Exercise requirements:
Where in the data does the word "figure" appear? Find those lines and copy them.

Source data:

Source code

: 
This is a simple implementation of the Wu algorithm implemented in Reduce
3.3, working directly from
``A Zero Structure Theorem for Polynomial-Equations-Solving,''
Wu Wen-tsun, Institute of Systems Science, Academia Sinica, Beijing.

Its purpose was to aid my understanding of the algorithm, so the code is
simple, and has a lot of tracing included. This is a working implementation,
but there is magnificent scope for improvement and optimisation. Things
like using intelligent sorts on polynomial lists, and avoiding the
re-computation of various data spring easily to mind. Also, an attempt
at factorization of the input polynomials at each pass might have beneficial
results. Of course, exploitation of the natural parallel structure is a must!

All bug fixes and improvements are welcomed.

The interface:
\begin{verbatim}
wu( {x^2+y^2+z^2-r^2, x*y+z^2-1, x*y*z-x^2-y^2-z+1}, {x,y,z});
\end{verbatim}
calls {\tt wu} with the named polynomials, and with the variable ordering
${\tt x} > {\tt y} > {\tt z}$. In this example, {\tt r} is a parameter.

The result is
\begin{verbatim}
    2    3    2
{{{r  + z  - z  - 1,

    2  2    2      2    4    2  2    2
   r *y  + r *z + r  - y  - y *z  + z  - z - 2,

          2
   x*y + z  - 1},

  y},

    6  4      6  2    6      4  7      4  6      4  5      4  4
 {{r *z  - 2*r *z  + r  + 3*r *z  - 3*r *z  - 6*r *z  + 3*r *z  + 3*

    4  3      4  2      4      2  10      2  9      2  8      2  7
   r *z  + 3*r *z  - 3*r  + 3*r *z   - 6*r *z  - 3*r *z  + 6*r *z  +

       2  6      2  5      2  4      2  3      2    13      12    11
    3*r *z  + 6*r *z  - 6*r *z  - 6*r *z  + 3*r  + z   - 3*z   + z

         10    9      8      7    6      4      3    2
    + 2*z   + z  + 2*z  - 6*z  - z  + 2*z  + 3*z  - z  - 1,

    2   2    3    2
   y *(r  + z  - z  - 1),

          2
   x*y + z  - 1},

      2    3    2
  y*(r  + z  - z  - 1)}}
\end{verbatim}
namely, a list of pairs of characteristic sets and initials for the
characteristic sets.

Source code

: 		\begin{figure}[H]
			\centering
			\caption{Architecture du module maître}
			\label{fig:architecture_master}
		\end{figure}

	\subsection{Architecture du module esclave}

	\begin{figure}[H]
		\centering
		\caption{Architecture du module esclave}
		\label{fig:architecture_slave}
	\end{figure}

Output:
: 		\begin{figure}[H]
		\end{figure}
	\begin{figure}[H]
	\end{figure}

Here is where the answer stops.